Most active commenters

williamcotton(7)
namaria(3)

Popular/hot comments

>>43235138 #

←back to thread

Hallucinations in code are the least dangerous form of LLM mistakes

(simonwillison.net)

1. al2o3cr ◴[02 Mar 25 20:51 UTC] No.43234929[source]▶

>>43233903 (OP) #

    My cynical side suspects they may have been looking for
    a reason to dismiss the technology and jumped at the first
    one they found.

MY cynical side suggests the author is an LLM fanboi who prefers not to think that hallucinating easy stuff strongly implies hallucinating harder stuff, and therefore jumps at the first reason to dismiss the criticism.

replies(2): >>43235138 #>>43237917 #

2. williamcotton ◴[02 Mar 25 21:09 UTC] No.43235138[source]▶

>>43234929 (TP) #

What do you mean by "harder stuff"? What about an experimental DSL written in C with a recursive descent parser and a web server runtime that includes Lua, jq, a Postgres connection pool, mustache templates, request-based memory arena, database migrations and much more? 11,000+ lines of code with ~90% written by Claude in Cursor Composer.

https://github.com/williamcotton/webdsl

Frankly us "fanbois" are just a little sick and tired of being told that we must be terrible developers working on simple toys if we find any value from these tools!

replies(6): >>43235291 #>>43235372 #>>43235757 #>>43235877 #>>43239166 #>>43239764 #

3. dzaima ◴[02 Mar 25 21:24 UTC] No.43235291[source]▶

>>43235138 #

Some free code review of the first file I clicked into - https://github.com/williamcotton/webdsl/blob/92762fb724a9035... among other places should probably be doing the conditional "lexer->line++"; thing. Quite a weird decision to force all code paths to manually do that whenever a newline char is encountered. Could've at least made a "advance_maybe_newline(lexer);" or so. But I guess LLMs give you copy-paste garbage.

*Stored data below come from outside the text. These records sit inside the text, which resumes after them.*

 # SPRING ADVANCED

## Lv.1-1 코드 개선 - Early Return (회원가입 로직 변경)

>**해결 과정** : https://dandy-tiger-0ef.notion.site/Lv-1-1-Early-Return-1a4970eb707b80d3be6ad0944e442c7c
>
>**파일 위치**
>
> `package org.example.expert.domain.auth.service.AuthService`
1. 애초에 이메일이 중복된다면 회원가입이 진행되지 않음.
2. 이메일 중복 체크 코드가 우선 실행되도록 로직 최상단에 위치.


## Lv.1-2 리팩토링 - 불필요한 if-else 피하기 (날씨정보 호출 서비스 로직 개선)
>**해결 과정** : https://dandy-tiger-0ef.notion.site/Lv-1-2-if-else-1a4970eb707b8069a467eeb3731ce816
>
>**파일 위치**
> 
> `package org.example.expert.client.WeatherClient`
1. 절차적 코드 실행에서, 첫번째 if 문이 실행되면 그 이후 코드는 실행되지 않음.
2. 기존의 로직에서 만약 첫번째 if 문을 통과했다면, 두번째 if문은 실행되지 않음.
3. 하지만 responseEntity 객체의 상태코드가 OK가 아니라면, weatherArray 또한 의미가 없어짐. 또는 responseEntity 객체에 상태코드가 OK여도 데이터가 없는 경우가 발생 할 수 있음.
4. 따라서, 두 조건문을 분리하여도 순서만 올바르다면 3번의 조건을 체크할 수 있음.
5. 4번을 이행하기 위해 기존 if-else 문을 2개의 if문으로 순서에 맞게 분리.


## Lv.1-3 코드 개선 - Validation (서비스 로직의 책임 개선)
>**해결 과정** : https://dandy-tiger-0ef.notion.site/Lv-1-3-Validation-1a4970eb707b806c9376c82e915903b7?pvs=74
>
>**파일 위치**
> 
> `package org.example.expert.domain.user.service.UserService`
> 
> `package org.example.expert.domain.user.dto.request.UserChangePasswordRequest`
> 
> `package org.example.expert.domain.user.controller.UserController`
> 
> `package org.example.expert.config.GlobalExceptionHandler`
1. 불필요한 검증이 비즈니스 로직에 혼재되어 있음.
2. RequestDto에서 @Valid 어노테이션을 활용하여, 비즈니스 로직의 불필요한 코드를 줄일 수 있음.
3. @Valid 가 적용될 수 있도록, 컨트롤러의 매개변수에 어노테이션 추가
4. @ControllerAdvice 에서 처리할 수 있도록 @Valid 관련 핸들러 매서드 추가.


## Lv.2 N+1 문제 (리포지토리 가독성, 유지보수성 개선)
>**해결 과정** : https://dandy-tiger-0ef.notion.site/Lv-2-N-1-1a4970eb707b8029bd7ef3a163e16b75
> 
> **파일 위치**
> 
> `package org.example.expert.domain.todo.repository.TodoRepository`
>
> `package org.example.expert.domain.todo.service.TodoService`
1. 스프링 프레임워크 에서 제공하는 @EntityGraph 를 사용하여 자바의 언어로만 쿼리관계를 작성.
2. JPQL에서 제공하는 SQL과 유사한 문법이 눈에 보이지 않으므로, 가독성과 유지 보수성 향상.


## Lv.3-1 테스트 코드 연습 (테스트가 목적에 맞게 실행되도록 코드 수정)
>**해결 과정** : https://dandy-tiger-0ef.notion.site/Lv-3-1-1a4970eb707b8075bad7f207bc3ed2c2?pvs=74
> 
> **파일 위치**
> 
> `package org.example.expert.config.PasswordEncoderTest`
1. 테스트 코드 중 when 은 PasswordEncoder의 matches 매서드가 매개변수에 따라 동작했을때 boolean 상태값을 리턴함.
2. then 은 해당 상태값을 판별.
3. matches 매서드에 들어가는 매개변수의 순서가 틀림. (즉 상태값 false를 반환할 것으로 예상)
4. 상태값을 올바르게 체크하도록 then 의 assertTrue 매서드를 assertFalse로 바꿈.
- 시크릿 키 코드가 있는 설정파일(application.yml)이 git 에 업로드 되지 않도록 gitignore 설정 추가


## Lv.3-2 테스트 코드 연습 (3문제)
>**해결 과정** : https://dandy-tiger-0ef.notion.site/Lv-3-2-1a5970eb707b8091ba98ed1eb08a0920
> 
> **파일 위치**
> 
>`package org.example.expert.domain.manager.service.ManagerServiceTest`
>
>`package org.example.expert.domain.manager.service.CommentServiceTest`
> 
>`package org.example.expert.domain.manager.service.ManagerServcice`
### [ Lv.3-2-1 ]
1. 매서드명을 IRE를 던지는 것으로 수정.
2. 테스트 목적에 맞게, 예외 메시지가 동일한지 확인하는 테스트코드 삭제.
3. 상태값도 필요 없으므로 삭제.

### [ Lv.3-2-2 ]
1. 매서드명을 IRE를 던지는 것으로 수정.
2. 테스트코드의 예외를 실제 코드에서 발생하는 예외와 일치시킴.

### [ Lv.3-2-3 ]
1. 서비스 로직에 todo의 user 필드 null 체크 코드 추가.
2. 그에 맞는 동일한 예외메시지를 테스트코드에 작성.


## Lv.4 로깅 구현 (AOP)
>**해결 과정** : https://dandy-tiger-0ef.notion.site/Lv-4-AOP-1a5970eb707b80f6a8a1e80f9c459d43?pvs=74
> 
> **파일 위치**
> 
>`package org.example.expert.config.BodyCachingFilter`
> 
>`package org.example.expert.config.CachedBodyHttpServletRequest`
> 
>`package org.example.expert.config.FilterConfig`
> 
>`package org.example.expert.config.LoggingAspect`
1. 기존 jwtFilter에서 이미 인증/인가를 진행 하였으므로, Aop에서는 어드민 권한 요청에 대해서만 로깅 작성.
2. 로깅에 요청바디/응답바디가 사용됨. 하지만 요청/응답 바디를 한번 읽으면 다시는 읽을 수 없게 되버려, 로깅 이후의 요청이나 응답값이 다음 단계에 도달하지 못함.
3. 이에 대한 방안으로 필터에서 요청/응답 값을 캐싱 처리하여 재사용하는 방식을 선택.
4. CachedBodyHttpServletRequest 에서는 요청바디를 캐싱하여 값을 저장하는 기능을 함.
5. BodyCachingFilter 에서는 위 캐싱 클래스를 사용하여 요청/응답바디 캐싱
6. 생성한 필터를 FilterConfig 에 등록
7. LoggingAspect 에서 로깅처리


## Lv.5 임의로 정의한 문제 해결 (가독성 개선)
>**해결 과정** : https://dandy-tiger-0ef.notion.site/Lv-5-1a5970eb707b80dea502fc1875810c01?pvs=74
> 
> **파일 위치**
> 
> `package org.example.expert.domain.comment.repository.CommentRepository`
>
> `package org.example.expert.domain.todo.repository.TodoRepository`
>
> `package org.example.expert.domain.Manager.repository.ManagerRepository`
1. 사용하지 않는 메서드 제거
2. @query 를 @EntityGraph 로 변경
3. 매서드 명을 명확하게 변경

Even the article of this thread says:

> Just because code looks good and runs without errors doesn’t mean it’s actually doing the right thing.

replies(2): >>43235410 #>>43235622 #

4. elanora96 ◴[02 Mar 25 21:31 UTC] No.43235372[source]▶

>>43235138 #

I'm a strong believer that LLMs are tools and when wielded by talented and experienced developers they are somewhere in the danger category of Stack Overflow and transitive dependencies. This is not a critique of your project, or really the quality of LLMs, but when I see 90% of a 11,000+ loc project written in Claude, it just feels sort of depressing in a way I haven't processed yet.

I love foss, I love browsing projects of all quality levels and vintages and seeing how things were built. I love learning new patterns and sometimes even bickering over their strengths and weaknesses. An LLM generated code base hardly makes me even want to engage with it...

Perhaps these feelings are somewhat analogous to hardcopies vs ebooks? My opinions have changed over time and I read and collect both. Have you had similar thoughts and gotten over them? Do you see tools like Claude in a way where this isn't an issue?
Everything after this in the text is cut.